BEGIN Exercise data
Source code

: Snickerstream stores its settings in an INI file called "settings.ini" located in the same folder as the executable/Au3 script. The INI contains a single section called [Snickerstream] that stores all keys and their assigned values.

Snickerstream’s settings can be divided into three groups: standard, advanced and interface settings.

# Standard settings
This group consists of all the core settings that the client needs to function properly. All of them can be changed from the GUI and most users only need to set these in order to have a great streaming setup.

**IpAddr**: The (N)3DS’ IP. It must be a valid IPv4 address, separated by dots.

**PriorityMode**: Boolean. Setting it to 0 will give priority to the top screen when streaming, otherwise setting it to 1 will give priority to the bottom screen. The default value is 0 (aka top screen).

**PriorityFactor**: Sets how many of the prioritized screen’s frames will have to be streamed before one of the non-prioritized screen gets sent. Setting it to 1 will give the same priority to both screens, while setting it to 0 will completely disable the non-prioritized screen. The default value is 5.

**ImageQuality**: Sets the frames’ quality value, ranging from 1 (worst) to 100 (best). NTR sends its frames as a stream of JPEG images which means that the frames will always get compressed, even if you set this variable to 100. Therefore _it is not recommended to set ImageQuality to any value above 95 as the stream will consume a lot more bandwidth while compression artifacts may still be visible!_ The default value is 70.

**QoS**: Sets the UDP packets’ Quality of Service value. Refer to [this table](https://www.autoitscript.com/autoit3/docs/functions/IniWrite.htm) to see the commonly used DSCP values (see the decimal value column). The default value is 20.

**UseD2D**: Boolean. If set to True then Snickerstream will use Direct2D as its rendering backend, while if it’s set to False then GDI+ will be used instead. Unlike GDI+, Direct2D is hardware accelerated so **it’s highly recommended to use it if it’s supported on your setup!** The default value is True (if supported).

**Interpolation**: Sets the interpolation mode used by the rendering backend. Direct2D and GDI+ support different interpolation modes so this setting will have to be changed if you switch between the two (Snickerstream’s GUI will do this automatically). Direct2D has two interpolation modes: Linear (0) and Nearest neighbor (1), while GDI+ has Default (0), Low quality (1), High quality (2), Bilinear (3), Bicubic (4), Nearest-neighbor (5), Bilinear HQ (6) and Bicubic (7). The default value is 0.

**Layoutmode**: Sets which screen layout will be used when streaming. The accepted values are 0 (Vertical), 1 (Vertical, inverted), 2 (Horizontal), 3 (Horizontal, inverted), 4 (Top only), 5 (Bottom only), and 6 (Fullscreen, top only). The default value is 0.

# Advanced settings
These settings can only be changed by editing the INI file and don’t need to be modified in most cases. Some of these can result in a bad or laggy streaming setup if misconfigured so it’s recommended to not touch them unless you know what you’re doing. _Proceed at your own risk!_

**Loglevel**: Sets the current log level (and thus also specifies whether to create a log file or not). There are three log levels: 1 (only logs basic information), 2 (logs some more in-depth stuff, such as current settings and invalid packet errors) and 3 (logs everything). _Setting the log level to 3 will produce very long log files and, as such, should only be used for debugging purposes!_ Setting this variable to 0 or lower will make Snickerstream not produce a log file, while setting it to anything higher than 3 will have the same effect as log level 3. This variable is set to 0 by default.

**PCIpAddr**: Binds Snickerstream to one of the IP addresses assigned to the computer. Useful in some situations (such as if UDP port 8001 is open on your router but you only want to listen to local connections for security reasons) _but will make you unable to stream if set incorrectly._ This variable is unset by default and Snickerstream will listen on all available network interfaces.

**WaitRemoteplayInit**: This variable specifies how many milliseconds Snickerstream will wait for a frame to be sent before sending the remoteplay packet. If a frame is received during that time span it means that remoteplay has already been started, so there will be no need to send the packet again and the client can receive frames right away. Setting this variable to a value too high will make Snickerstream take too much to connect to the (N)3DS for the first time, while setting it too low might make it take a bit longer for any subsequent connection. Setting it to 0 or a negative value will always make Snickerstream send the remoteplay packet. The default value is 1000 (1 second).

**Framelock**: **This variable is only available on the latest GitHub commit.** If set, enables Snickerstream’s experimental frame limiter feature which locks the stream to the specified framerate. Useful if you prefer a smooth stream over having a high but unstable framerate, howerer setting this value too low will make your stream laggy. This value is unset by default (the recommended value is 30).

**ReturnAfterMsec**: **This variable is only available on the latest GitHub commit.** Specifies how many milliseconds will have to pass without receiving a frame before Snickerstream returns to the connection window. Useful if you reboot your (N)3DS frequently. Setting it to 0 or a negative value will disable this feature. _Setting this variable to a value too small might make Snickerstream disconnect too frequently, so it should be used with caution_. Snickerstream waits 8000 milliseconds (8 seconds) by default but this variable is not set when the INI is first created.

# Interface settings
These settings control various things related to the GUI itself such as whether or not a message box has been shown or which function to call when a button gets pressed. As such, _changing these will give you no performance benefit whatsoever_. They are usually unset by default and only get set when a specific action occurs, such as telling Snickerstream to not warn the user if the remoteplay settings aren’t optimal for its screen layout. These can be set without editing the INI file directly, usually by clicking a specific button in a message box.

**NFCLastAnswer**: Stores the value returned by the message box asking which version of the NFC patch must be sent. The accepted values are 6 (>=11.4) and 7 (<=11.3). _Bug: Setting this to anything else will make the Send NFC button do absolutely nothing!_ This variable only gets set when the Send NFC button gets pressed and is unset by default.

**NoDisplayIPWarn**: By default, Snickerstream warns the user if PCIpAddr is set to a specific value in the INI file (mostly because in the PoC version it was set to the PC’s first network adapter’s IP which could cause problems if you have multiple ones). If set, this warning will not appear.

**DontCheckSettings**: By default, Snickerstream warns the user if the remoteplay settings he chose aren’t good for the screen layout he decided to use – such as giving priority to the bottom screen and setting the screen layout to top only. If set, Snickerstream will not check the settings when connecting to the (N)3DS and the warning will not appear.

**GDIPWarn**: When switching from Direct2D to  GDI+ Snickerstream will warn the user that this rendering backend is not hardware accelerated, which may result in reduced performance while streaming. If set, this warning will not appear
END Exercise data
### [Activity]
Above are the records; from them, give again exactly the lines from the one containing "# Standard settings" to the one containing "This group consists", both lines included, and nothing more.

### [Response to the exercise]
# Standard settings
This group consists of all the core settings that the client needs to function properly. All of them can be changed from the GUI and most users only need to set these in order to have a great streaming setup.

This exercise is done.